**Required work:** Write exactly, with no line omitted or added, the span beginning at the line that holds "A\hat x=\hat b,\qquad\hat" and ending at the last line of the records.

**Source information:**
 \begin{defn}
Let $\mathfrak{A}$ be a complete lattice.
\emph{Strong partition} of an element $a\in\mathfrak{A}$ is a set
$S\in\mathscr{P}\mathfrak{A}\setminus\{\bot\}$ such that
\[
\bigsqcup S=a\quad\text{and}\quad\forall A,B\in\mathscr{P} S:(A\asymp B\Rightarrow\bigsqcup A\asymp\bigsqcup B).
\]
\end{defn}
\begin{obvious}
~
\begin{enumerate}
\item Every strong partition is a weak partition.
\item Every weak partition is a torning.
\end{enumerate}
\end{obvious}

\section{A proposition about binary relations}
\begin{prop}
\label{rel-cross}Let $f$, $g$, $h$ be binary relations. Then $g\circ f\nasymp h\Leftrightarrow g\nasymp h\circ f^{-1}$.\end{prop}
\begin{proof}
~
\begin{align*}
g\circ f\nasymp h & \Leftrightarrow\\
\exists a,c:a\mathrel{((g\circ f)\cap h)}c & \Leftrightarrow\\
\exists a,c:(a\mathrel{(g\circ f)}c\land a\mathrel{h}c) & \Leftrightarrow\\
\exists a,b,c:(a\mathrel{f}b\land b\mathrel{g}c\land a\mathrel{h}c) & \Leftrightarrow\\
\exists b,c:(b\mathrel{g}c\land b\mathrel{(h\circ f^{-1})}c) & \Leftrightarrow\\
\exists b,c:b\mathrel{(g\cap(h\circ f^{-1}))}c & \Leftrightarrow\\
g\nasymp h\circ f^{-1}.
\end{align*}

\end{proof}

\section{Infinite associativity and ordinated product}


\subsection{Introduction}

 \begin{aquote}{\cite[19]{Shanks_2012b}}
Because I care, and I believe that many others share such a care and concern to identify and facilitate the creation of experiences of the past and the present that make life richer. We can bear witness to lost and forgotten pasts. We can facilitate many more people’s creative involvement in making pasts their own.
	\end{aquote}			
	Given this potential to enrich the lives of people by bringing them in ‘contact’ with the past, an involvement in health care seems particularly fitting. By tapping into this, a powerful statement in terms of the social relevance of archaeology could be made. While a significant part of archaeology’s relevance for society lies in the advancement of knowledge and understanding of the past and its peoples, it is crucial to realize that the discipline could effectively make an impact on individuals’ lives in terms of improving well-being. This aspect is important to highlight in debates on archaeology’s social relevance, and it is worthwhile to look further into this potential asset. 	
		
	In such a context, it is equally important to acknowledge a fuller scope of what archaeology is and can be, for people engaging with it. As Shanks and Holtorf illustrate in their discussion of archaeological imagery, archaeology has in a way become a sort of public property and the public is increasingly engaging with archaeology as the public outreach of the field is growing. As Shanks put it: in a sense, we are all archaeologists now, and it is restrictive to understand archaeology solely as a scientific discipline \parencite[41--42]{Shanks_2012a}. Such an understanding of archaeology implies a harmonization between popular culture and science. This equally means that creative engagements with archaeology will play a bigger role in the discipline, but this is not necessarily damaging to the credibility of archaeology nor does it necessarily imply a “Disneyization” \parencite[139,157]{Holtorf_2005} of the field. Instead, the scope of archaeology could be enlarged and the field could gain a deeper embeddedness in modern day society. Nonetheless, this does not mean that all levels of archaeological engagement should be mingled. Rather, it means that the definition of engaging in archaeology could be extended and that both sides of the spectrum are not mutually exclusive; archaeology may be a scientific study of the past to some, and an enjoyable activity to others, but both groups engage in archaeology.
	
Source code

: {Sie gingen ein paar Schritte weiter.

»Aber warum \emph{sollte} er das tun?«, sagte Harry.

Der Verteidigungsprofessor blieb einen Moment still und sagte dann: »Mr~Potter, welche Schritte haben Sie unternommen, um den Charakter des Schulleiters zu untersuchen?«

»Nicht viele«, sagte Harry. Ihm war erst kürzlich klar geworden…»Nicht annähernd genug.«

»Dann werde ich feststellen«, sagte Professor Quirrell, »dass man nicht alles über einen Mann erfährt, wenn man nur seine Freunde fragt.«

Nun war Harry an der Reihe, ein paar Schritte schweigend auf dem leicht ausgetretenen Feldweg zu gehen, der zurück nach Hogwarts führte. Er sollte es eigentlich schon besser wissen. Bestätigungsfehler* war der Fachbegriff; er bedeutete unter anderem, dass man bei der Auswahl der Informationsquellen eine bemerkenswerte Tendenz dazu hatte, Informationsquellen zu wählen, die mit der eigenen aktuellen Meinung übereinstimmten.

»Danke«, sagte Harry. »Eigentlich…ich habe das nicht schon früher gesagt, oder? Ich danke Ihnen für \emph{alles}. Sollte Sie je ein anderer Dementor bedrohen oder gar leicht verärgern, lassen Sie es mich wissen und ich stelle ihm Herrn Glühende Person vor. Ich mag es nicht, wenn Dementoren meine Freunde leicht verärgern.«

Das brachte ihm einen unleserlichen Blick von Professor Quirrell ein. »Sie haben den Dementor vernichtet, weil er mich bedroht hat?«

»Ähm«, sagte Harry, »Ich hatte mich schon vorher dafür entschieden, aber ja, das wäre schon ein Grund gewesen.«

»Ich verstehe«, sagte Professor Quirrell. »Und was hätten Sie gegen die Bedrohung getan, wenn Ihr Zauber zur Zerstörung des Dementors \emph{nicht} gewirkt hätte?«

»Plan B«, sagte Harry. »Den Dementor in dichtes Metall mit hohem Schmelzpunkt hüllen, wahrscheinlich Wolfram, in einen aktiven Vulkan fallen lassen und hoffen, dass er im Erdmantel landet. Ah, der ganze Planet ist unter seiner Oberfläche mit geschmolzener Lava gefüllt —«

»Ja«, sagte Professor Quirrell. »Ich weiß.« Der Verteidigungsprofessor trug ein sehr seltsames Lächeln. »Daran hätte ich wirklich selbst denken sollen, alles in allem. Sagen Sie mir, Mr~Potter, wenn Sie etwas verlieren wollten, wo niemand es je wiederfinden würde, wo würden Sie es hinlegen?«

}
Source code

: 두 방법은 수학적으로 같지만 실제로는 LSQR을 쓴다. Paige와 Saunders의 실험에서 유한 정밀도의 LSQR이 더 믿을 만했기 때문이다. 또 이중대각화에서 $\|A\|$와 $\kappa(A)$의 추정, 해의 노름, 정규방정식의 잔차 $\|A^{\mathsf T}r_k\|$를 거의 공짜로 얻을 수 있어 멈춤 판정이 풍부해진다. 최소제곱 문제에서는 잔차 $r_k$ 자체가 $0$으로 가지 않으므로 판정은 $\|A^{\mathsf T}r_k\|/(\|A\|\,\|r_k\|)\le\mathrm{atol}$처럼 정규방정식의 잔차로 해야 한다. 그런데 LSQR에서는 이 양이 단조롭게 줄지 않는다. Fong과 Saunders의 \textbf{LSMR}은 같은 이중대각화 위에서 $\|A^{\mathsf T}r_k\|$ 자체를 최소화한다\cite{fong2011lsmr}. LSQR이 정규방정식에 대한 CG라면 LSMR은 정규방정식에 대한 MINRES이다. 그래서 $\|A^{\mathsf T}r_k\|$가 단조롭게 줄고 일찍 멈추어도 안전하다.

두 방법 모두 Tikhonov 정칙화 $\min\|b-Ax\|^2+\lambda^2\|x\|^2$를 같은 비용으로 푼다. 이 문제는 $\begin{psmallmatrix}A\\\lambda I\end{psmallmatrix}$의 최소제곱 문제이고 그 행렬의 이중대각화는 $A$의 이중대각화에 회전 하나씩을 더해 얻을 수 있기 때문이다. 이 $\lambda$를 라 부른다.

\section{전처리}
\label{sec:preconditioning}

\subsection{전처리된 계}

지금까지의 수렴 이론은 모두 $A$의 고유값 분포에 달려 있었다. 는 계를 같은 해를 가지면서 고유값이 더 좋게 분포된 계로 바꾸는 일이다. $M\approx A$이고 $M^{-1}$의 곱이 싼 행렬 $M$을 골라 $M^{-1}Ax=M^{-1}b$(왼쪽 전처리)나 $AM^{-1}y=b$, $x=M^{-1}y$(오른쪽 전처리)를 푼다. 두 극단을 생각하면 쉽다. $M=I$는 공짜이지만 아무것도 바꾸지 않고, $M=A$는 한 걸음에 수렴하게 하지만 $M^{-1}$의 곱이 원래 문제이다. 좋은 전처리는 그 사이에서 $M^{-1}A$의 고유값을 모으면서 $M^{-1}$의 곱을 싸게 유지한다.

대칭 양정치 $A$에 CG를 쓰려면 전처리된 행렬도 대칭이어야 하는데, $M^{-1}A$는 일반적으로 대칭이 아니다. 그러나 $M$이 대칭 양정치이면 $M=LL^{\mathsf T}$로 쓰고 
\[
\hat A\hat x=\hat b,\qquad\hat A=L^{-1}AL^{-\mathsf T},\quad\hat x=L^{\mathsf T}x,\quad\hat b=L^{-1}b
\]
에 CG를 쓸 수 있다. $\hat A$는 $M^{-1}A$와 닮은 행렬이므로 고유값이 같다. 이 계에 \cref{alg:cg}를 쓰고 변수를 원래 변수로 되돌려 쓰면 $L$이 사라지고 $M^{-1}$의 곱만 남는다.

**Answer box:**
\hat A\hat x=\hat b,\qquad\hat A=L^{-1}AL^{-\mathsf T},\quad\hat x=L^{\mathsf T}x,\quad\hat b=L^{-1}b
\]
에 CG를 쓸 수 있다. $\hat A$는 $M^{-1}A$와 닮은 행렬이므로 고유값이 같다. 이 계에 \cref{alg:cg}를 쓰고 변수를 원래 변수로 되돌려 쓰면 $L$이 사라지고 $M^{-1}$의 곱만 남는다.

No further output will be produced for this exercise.